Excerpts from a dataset
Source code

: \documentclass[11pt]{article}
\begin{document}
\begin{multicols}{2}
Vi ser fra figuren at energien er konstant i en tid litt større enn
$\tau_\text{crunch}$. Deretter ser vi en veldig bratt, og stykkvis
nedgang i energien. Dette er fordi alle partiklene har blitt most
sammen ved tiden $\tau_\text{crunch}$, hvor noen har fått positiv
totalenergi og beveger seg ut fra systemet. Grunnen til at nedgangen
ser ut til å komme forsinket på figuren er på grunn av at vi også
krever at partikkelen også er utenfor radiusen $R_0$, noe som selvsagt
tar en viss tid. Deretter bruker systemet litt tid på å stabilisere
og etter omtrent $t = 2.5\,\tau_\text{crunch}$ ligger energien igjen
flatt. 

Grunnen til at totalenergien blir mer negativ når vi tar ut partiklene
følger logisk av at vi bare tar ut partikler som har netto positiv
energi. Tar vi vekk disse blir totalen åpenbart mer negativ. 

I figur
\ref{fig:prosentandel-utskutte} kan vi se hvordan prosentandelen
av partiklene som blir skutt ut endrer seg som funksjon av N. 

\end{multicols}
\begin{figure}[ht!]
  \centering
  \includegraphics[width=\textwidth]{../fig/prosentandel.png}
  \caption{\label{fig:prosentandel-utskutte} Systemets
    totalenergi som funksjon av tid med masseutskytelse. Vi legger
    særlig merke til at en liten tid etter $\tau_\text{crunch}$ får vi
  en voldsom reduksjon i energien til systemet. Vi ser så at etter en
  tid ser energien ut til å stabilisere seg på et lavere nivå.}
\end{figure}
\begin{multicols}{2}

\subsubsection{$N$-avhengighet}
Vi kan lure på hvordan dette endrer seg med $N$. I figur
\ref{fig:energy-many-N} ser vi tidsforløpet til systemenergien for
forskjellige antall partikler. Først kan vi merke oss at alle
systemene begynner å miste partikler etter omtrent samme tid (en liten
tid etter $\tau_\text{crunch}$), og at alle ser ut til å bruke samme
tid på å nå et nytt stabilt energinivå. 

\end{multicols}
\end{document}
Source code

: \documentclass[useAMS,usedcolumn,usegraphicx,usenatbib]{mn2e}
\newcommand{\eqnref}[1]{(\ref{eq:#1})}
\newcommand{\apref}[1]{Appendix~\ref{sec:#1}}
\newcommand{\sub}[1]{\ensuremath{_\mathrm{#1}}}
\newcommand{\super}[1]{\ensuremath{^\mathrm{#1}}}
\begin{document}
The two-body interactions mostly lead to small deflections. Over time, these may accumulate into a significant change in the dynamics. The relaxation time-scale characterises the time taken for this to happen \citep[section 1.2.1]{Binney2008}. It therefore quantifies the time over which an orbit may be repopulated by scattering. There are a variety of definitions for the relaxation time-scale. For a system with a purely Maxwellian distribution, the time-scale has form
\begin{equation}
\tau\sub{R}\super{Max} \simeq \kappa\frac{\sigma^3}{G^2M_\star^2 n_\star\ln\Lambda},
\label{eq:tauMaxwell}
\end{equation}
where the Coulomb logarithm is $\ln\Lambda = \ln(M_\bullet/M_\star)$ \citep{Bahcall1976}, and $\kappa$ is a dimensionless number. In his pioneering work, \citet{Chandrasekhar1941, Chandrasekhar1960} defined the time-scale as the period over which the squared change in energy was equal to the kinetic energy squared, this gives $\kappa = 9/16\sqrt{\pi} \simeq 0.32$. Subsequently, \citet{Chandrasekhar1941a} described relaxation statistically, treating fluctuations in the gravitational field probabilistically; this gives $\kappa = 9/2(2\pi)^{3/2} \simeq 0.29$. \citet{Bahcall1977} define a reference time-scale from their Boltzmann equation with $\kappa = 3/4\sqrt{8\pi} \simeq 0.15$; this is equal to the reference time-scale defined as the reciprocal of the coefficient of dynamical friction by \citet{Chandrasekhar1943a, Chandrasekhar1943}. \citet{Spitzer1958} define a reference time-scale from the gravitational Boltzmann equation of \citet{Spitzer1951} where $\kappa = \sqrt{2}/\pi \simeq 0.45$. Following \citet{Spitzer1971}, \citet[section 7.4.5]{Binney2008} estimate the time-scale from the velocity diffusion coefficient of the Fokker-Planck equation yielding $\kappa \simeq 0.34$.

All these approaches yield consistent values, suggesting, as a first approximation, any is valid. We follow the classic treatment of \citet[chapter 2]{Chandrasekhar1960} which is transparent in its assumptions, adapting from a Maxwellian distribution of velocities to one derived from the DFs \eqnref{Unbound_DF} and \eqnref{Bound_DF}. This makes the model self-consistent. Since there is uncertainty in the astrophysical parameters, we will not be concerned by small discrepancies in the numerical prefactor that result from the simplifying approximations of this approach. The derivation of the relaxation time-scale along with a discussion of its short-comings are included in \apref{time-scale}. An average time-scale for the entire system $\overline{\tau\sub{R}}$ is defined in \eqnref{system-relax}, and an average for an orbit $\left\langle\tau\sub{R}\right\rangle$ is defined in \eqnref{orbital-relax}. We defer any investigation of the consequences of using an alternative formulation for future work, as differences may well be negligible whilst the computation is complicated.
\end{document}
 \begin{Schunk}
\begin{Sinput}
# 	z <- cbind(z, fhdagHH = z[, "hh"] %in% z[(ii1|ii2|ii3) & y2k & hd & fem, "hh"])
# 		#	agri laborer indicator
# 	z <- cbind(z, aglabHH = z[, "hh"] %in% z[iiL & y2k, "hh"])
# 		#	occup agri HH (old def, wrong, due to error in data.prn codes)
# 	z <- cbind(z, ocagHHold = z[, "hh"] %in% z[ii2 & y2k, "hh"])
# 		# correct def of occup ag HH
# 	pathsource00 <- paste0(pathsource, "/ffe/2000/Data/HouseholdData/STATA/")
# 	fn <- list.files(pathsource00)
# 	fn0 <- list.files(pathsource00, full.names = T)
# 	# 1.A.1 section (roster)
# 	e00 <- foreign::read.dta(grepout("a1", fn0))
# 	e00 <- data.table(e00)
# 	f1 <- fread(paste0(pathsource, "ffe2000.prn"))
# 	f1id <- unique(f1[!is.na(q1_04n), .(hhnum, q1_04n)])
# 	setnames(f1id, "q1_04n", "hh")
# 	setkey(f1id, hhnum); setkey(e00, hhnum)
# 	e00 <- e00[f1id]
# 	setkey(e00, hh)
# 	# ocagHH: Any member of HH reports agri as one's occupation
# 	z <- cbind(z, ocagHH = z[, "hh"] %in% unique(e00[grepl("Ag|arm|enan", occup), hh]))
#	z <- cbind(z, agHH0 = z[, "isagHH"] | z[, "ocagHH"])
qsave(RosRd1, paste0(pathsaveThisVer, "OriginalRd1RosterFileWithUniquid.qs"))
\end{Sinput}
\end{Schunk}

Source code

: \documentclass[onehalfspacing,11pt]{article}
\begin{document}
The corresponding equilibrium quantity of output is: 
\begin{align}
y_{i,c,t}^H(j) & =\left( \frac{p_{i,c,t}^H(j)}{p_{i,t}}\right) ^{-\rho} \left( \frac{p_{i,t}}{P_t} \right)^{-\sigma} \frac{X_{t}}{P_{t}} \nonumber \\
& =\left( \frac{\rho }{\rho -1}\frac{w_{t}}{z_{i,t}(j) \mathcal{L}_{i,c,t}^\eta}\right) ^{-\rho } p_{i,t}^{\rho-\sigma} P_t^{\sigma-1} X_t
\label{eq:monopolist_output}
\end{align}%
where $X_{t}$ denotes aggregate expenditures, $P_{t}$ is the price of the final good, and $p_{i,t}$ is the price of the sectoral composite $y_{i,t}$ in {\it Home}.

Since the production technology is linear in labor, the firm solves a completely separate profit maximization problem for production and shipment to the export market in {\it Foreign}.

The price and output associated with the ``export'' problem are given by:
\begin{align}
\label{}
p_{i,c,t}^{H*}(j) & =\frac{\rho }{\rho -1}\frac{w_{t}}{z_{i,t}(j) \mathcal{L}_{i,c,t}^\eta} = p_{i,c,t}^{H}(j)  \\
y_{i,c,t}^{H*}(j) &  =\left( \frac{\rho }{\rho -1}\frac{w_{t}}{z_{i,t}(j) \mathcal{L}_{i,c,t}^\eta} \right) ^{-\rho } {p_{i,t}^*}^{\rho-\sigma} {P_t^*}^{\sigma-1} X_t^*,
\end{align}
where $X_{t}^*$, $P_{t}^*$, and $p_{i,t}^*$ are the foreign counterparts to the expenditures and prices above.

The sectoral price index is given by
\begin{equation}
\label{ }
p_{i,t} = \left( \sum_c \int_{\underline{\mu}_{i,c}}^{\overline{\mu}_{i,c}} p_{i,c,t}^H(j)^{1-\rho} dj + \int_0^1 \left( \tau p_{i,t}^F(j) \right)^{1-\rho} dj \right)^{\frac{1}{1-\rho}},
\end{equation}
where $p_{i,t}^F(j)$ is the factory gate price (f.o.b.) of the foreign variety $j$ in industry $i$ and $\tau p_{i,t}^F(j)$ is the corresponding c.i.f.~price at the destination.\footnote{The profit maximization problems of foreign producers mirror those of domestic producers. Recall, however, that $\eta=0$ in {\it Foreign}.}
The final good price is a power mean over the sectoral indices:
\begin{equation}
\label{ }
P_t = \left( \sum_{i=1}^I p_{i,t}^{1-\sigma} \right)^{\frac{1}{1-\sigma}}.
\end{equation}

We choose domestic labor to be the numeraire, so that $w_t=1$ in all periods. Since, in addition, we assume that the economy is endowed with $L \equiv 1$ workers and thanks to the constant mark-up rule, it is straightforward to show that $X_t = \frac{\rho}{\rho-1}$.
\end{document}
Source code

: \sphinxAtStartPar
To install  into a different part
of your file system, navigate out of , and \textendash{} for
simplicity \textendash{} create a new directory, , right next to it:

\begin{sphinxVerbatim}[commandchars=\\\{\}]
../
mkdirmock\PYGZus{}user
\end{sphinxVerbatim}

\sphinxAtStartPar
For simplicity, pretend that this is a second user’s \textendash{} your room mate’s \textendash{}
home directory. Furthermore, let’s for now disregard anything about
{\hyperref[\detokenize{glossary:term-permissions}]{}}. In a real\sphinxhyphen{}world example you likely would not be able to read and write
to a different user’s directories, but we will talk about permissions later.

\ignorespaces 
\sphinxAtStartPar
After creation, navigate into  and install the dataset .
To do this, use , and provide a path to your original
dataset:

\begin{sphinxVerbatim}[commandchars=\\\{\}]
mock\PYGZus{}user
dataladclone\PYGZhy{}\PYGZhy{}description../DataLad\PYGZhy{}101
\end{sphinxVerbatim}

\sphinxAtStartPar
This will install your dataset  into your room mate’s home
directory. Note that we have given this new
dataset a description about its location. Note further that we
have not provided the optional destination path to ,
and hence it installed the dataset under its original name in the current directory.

▶ [Try it]
What is asked for is an exact copy of the lines above from the one containing "og etter omtrent" through the one containing "Vi kan lure", and only those.

▶ [Answer space]
og etter omtrent $t = 2.5\,\tau_\text{crunch}$ ligger energien igjen
flatt. 

Grunnen til at totalenergien blir mer negativ når vi tar ut partiklene
følger logisk av at vi bare tar ut partikler som har netto positiv
energi. Tar vi vekk disse blir totalen åpenbart mer negativ. 

I figur
\ref{fig:prosentandel-utskutte} kan vi se hvordan prosentandelen
av partiklene som blir skutt ut endrer seg som funksjon av N. 

\end{multicols}
\begin{figure}[ht!]
  \centering
  \includegraphics[width=\textwidth]{../fig/prosentandel.png}
  \caption{\label{fig:prosentandel-utskutte} Systemets
    totalenergi som funksjon av tid med masseutskytelse. Vi legger
    særlig merke til at en liten tid etter $\tau_\text{crunch}$ får vi
  en voldsom reduksjon i energien til systemet. Vi ser så at etter en
  tid ser energien ut til å stabilisere seg på et lavere nivå.}
\end{figure}
\begin{multicols}{2}

\subsubsection{$N$-avhengighet}
Vi kan lure på hvordan dette endrer seg med $N$. I figur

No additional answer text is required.